··· TASK MATERIAL

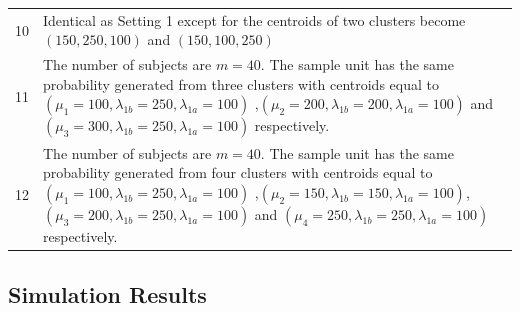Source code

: \documentclass[12pt]{article}
\begin{document}
\begin{table}[htp]
\begin{tabular}{cl}
10& \multicolumn{1}{p{14.5cm}}{Identical as Setting 1  except for the centroids of two clusters become $(150,250,100)$ and $(150,100,250)$}\\
   
11& \multicolumn{1}{p{14.5cm}}{The number of subjects are $m=40$. The sample unit has the same probability generated from three clusters with centroids equal to $(\mu_1=100,\lambda_{1b}=250,\lambda_{1a}=100)$ ,$(\mu_2=200,\lambda_{1b}=200,\lambda_{1a}=100)$ and $(\mu_3=300,\lambda_{1b}=250,\lambda_{1a}=100)$ respectively.}\\

12& \multicolumn{1}{p{14.5cm}}{The number of subjects are $m=40$. The sample unit has the same probability generated from four clusters with centroids equal to $(\mu_1=100,\lambda_{1b}=250,\lambda_{1a}=100)$ ,$(\mu_2=150,\lambda_{1b}=150,\lambda_{1a}=100)$, $(\mu_3=200,\lambda_{1b}=250,\lambda_{1a}=100)$ and $(\mu_4=250,\lambda_{1b}=250,\lambda_{1a}=100)$ respectively.}\\\hline
  

    \end{tabular}%
\end{table}%
\subsection{Simulation Results}
\end{document}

······

§ EXERCISE BRIEF
Only the count belongs in your answer, so please work out how many lines of the data contain "begin".

§ RESULT FOR THIS TASK
3